Today I got an email from the security people. They’ve recommended that I use a “more robust” database (I swear I am not making this up), but MS Access is still the only option. So I’ve been trying to think of ways to make the thing more secure.
I thought about password protecting the database, but if I do that, my cfquery fails, even if I add the password= attribute. Does anyone know how to make this work? If it does work, will I have a file lock problem (it’s Access, afterall)?
Are there any other ways to make this unfortunate combo any more secure?
Even if you could assign a password, that does next to nothing to secure the database.
I’m not sure what else I can do.
IMO, nothing. You either have to upgrade to a real database or accept all the inherent limitations and security risks that come with using a desktop application on a server.
Nope, can’t do that. It’s a public website that has to be accessible to everyone. The only thing in the database is who to contact for additional information about a given page. None of the pages modify the database in any way.
I’ve been trying to do something like add a user to the database and assign tha use read-only access, then using that username in the cfquery, but that doesn’t seem to work (I can still perform inserts and updates with that username).

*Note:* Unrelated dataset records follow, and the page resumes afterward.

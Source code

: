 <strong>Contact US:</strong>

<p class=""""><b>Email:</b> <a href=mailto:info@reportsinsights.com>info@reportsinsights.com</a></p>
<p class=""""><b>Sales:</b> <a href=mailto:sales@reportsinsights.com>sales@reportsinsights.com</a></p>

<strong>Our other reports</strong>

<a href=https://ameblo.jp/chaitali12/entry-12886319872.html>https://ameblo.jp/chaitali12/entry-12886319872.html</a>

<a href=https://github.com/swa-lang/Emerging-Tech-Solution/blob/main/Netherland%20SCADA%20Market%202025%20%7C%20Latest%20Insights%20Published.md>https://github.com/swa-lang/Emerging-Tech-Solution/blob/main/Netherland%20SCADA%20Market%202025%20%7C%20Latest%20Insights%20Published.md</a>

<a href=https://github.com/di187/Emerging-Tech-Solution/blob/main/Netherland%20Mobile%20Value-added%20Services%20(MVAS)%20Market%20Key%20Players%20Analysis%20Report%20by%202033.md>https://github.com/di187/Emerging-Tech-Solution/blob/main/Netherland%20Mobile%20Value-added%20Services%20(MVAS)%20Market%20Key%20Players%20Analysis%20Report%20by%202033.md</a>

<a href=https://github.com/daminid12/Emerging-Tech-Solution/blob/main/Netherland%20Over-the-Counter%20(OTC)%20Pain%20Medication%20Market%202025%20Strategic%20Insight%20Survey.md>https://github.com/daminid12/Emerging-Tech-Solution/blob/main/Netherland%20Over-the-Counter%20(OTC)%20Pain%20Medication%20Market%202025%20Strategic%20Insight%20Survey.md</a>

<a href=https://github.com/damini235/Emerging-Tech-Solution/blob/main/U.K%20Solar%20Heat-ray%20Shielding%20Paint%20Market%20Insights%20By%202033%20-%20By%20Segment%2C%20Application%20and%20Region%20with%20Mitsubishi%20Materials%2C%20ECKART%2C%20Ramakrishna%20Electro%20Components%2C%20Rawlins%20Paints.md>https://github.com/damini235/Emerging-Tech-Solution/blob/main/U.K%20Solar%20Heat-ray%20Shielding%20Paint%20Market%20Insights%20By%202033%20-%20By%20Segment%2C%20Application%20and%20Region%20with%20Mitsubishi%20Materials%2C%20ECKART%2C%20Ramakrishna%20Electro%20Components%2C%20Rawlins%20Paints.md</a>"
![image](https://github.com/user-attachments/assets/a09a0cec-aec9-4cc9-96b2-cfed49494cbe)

I’m not sure what else I can do.
Can you secure the web application? Maintain a table of userids / passwords and create a login page which looks up the user then sets a cookie or session variable.

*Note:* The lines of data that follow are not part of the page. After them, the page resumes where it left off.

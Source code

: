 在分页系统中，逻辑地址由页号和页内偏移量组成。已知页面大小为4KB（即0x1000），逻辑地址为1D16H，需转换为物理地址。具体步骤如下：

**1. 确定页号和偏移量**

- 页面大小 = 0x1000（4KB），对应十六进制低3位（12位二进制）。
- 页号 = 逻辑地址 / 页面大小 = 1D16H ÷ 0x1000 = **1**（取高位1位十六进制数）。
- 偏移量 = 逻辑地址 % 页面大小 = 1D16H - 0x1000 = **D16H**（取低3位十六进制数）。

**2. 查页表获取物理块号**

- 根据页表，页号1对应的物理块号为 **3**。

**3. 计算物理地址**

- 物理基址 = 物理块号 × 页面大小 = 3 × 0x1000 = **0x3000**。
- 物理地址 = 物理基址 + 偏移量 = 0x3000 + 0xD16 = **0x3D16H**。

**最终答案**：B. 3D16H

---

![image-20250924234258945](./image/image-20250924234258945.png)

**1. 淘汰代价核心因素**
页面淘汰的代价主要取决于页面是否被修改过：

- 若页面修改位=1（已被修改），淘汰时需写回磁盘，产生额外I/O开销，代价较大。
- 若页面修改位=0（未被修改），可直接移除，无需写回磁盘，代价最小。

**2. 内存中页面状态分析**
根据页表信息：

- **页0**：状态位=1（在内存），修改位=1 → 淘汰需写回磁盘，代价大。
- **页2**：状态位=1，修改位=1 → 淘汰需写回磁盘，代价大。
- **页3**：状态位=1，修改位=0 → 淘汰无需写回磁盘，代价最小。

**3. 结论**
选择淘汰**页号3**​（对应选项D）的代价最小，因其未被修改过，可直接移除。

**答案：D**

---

Each page then checks the session/cookie variables to see if logged in, else redirects them to the login page.
You could even then use the variable to manage user security levels. I.e. Managers might have access to more reports/queries than staff users.
You’re preaching to the choir. I’ve been trying to get them to at least move to MS SQL Express. Feels like I’m beating a dead horse though.
I can’t really help you there. It’s been years since I was forced to use Access for a web application. But you might ask security for a list of requirements that meet the “more robust” database test. Because almost certainly Access isn’t even going to make a “C” grade on that list. That might help convince the powers that be … that ms access should not be … your db of choice.
(I mean … come on. It’s Access, the tinker toy of databases. Do they expect you to morph it into a cross between the terminator and an enterprise database with a wave of your magic wand?